Several components are required to stimulate a brain region. The pulse generator is crucial for the function of the stimulation, as the respective pulses are continuously delivered via it. Starting from the pulse generator, the pulses are transmitted via electrode extensions to the electrodes in the target region of the brain. The pulse generator itself is not located intracranially (in the skull), but is installed subcutaneously (under the skin) in the thoracic region. To adjust the stimulation parameters, the pulse generator can be set correctly and patient-specific via telemetry (by radio). Furthermore, it is possible that the device can be partially influenced by the patient himself. For implantation of the brain stimulator, small holes are drilled into the patient’s calvaria (skullcap) in a stereotactic operation, through which the electrodes can be inserted into the respective region of the brain. Typically, this is done while the patient is fully conscious so that the position and function of the electrodes can be checked immediately. The pulse generator itself can be installed as part of the implantation of the electrodes or on the following day. The number of electrodes is variable. Currently, a feedback brain stimulator is being implanted as part of a study, which allows for adapted and thus need-based stimulation of the respective brain area.

After therapy

  • Follow-up examinations – checking the success of stimulation and adjusting the therapy if necessary. For adequate function, a reasonable combination with medications must be made, if necessary. In idiopathic Parkinson’s disease, approximately 70% of the total symptoms can be successfully suppressed by deep brain stimulation.
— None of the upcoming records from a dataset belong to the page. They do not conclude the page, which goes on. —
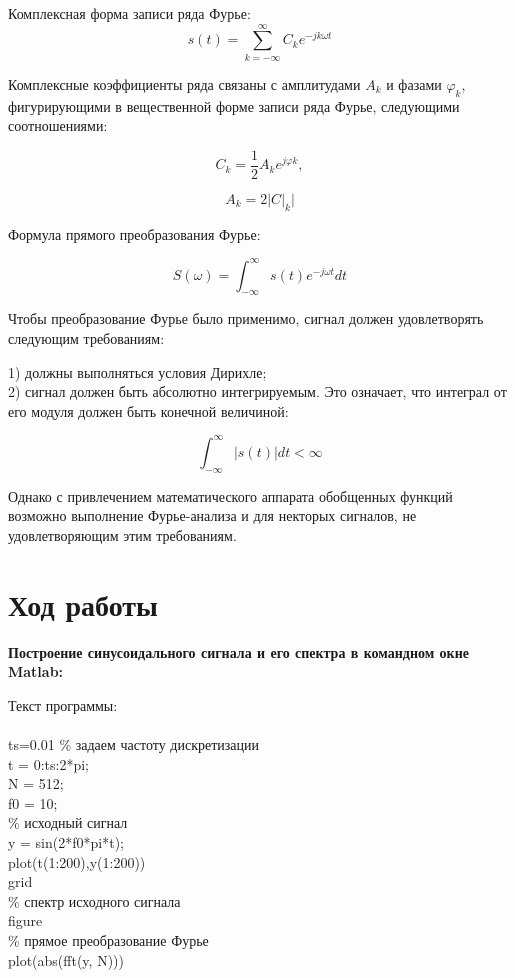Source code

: \documentclass[12pt,a4paper]{scrartcl}
\begin{document}
Комплексная форма записи ряда Фурье:
$$s(t)=\sum_{k=-\infty}^\infty C_k e^{-jk\omega t}$$

Комплексные коэффициенты ряда связаны с амплитудами $A_k$ и фазами $\varphi _k$, фигурирующими в вещественной форме записи ряда Фурье, следующими соотношениями:

$$C_k = \frac{1}{2}A_k e^{j\varphi k},$$

$$A_k = 2|C|_k|$$

Формула прямого преобразования Фурье:

$$S(\omega) = \int_{-\infty}^\infty s(t) e^{-j\omega t} dt$$

Чтобы преобразование Фурье было применимо, сигнал должен удовлетворять следующим требованиям:

1) должны выполняться условия Дирихле;\\
2) сигнал должен быть абсолютно интегрируемым. Это означает, что интеграл от его модуля должен быть конечной величиной:

$$\int_{-\infty}^\infty|s(t)|dt<\infty$$

Однако с привлечением математического аппарата обобщенных функций возможно выполнение Фурье-анализа и для некторых сигналов, не удовлетворяющим этим требованиям.
\\


\section{Ход работы}
\textbf{Построение синусоидального сигнала и его спектра в командном окне Matlab:\\}

Текст программы:\\
\\
ts=0.01 \% задаем частоту дискретизации\\
t = 0:ts:2*pi; \\
N = 512;\\
f0 = 10;\\
\% исходный сигнал\\
y = sin(2*f0*pi*t);\\
plot(t(1:200),y(1:200)) \\
grid\\
\% спектр исходного сигнала\\
figure\\
\% прямое преобразование Фурье\\
plot(abs(fft(y, N)))\\
\end{document}
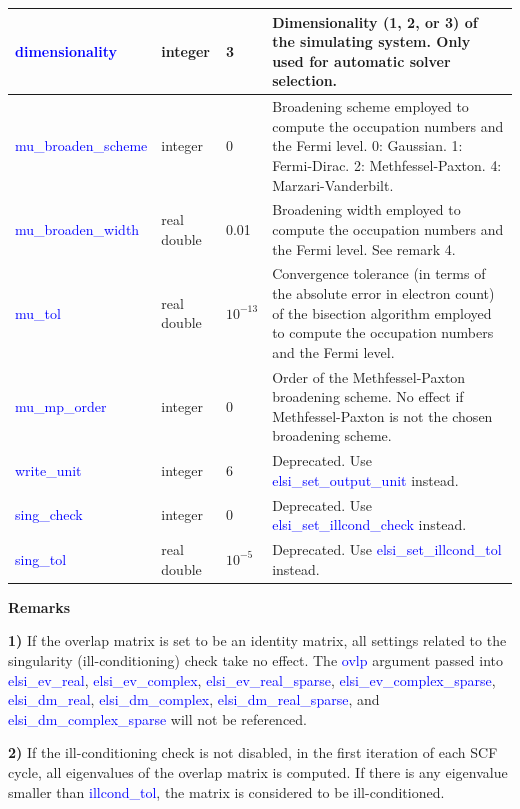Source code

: \documentclass{report}
\begin{document}
\begin{tabular}[]{|p{30mm}|p{20mm}|p{15mm}|p{100mm}|}
\hline
\textcolor{blue}{dimensionality}      & integer            & 3           & Dimensionality (1, 2, or 3) of the simulating system.  Only used for automatic solver selection.\\
\hline
\textcolor{blue}{mu\_broaden\_scheme} & integer            & 0           & Broadening scheme employed to compute the occupation numbers and the Fermi level.  0:  Gaussian.  1:  Fermi-Dirac.  2:  Methfessel-Paxton.  4:  Marzari-Vanderbilt.\\
\hline
\textcolor{blue}{mu\_broaden\_width}  & real double        & 0.01        & Broadening width employed to compute the occupation numbers and the Fermi level.  See remark 4.\\
\hline
\textcolor{blue}{mu\_tol}             & real double        & $10^{-13}$  & Convergence tolerance (in terms of the absolute error in electron count) of the bisection algorithm employed to compute the occupation numbers and the Fermi level.\\
\hline
\textcolor{blue}{mu\_mp\_order}       & integer            & 0           & Order of the Methfessel-Paxton broadening scheme.  No effect if Methfessel-Paxton is not the chosen broadening scheme.\\
\hline
\textcolor{blue}{write\_unit}         & integer            & 6           & Deprecated.  Use \textcolor{blue}{elsi\_set\_output\_unit} instead.\\
\hline
\textcolor{blue}{sing\_check}         & integer            & 0           & Deprecated.  Use \textcolor{blue}{elsi\_set\_illcond\_check} instead.\\
\hline
\textcolor{blue}{sing\_tol}           & real double        & $10^{-5}$   & Deprecated.  Use \textcolor{blue}{elsi\_set\_illcond\_tol} instead.\\
\hline
\end{tabular}

\textbf{Remarks}

\textbf{1)} If the overlap matrix is set to be an identity matrix, all settings related to the singularity (ill-conditioning) check take no effect.  The \textcolor{blue}{ovlp} argument passed into \textcolor{blue}{elsi\_ev\_real}, \textcolor{blue}{elsi\_ev\_complex}, \textcolor{blue}{elsi\_ev\_real\_sparse}, \textcolor{blue}{elsi\_ev\_complex\_sparse}, \textcolor{blue}{elsi\_dm\_real}, \textcolor{blue}{elsi\_dm\_complex}, \textcolor{blue}{elsi\_dm\_real\_sparse}, and \textcolor{blue}{elsi\_dm\_complex\_sparse} will not be referenced.

\textbf{2)} If the ill-conditioning check is not disabled, in the first iteration of each SCF cycle, all eigenvalues of the overlap matrix is computed.  If there is any eigenvalue smaller than \textcolor{blue}{illcond\_tol}, the matrix is considered to be ill-conditioned.
\end{document}
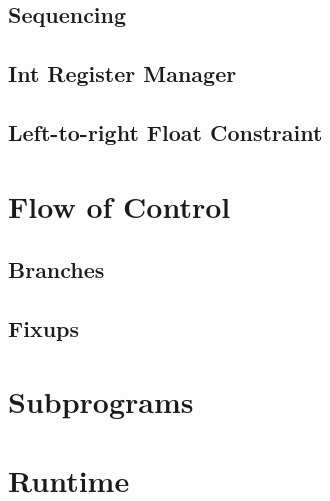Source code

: \subsection{Sequencing}
\subsection{Int Register Manager}
\subsection{Left-to-right Float Constraint}

\section{Flow of Control}
\subsection{Branches}
\subsection{Fixups}

\section{Subprograms}

\section{Runtime}



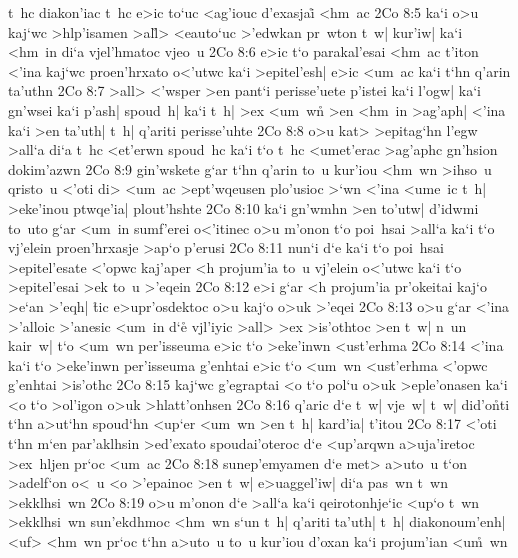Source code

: t~hc
diakon'iac
t~hc
e>ic
to`uc
<ag'iouc
d'exasjai\r{}
<hm~ac\bibvsend
\vs 2Co 8:5
ka`i
o>u
kaj`wc
>hlp'isamen
>al\r{l}>
<eauto`uc
>'edwkan
pr~wton
t~w|
kur'iw|
ka`i
<hm~in
di`a
vjel'hmatoc
vjeo~u\bibvsend
\vs 2Co 8:6
e>ic
t`o
parakal'esai
<hm~ac
t'iton
<'ina
kaj`wc
proen'hrxato
o<'utwc
ka`i
>epitel'esh|
e>ic
<um~ac
ka`i
t`hn
q'arin
ta'uthn\bibvsend
\vs 2Co 8:7
>all>
<'wsper
>en
pant`i
perisse'uete
p'istei
ka`i
l'ogw|
ka`i
gn'wsei
ka`i
p'ash|
spoud~h|
ka`i
t~h|
>ex
<um~wn\r{}
>en
<hm~in
>ag'aph|
<'ina
ka`i
>en
ta'uth|
t~h|
q'ariti
perisse'uhte\bibvsend
\vs 2Co 8:8
o>u
kat>
>epitag`hn
l'egw
>all`a
di`a
t~hc
<et'erwn
spoud~hc
ka`i
t`o
t~hc
<umet'erac
>ag'aphc
gn'hsion
dokim'azwn\bibvsend
\vs 2Co 8:9
gin'wskete
g`ar
t`hn
q'arin
to~u
kur'iou
<hm~wn
>ihso~u
qristo~u
<'oti
di>
<um~ac
>ept'wqeusen
plo'usioc
>`wn
<'ina
<ume~ic
t~h|
>eke'inou
ptwqe'ia|
plout'hshte\bibvsend
\vs 2Co 8:10
ka`i
gn'wmhn
>en
to'utw|
d'idwmi
to~uto
g`ar
<um~in
sumf'erei
o<'itinec
o>u
m'onon
t`o
poi~hsai
>all`a
ka`i
t`o
vj'elein
proen'hrxasje
>ap`o
p'erusi\bibvsend
\vs 2Co 8:11
nun`i
d`e
ka`i
t`o
poi~hsai
>epitel'esate
<'opwc
kaj'aper
<h
projum'ia
to~u
vj'elein
o<'utwc
ka`i
t`o
>epitel'esai
>ek
to~u
>'eqein\bibvsend
\vs 2Co 8:12
e>i
g`ar
<h
projum'ia
pr'okeitai
kaj`o
>e`an
>'eqh|
\r{t}ic
e>upr'osdektoc
o>u
kaj`o
o>uk
>'eqei\bibvsend
\vs 2Co 8:13
o>u
g`ar
<'ina
>'alloic
>'anesic
<um~in
d`e\r{}
vjl'iyic
>all>
>ex
>is'othtoc
>en
t~w|
n~un
kair~w|
t`o
<um~wn
per'isseuma
e>ic
t`o
>eke'inwn
<ust'erhma\bibvsend
\vs 2Co 8:14
<'ina
ka`i
t`o
>eke'inwn
per'isseuma
g'enhtai
e>ic
t`o
<um~wn
<ust'erhma
<'opwc
g'enhtai
>is'othc\bibvsend
\vs 2Co 8:15
kaj`wc
g'egraptai
<o
t`o
pol`u
o>uk
>eple'onasen
ka`i
<o
t`o
>ol'igon
o>uk
>hlatt'onhsen\bibvsend
\vs 2Co 8:16
q'aric
d`e
t~w|
vje~w|
t~w|
did'o\r{n}ti
t`hn
a>ut`hn
spoud`hn
<up`er
<um~wn
>en
t~h|
kard'ia|
t'itou\bibvsend
\vs 2Co 8:17
<'oti
t`hn
m`en
par'aklhsin
>ed'exato
spoudai'oteroc
d`e
<up'arqwn
a>uja'iretoc
>ex~hljen
pr`oc
<um~ac\bibvsend
\vs 2Co 8:18
sunep'emyamen
d`e
met>
a>uto~u
t`on
>adelf`on
o<~u
<o
>'epainoc
>en
t~w|
e>uaggel'iw|
di`a
pas~wn
t~wn
>ekklhsi~wn\bibvsend
\vs 2Co 8:19
o>u
m'onon
d`e
>all`a
ka`i
qeirotonhje`ic
<up`o
t~wn
>ekklhsi~wn
sun'ekdhmoc
<hm~wn
s`un
t~h|
q'ariti
ta'uth|
t~h|
diakonoum'enh|
<uf>
<hm~wn
pr`oc
t`hn
a>uto~u
to~u
kur'iou
d'oxan
ka`i
projum'ian
<u\r{m}~wn\bibvsend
Furthermore, the optimal stimulation intensity must be determined individually, which can sometimes take several months.
  • Psychological counseling – In case of adverse effects of stimulation, for example depression, psychological or psychiatric therapy may be useful.
  • Physiotherapy – Since, among other things, in Parkinson’s syndrome, many movement patterns can not be performed correctly before therapy, physiotherapy must be used after implantation to relearn complex movement patterns.
  • Occupational therapy – In the context of occupational therapy, primarily the fine motor skills of patients can be improved. Furthermore, for example, taken incorrect postures must be corrected.

Possible complications

Even with successful implantation of the electrodes and pulse generator, temporary (short-lasting) or persistent (longer-lasting) dysarthria (motor speech disorder) or usually transient manic behavior with inadequately elevated mood, abnormal increase in drive, material wasting behavior, and severe limitation of personal performance may follow. Furthermore, especially in patients suffering from idiopathic Parkinson’s syndrome, a mild to higher-grade depression or depressive episode is found despite improvement of the motor disorders.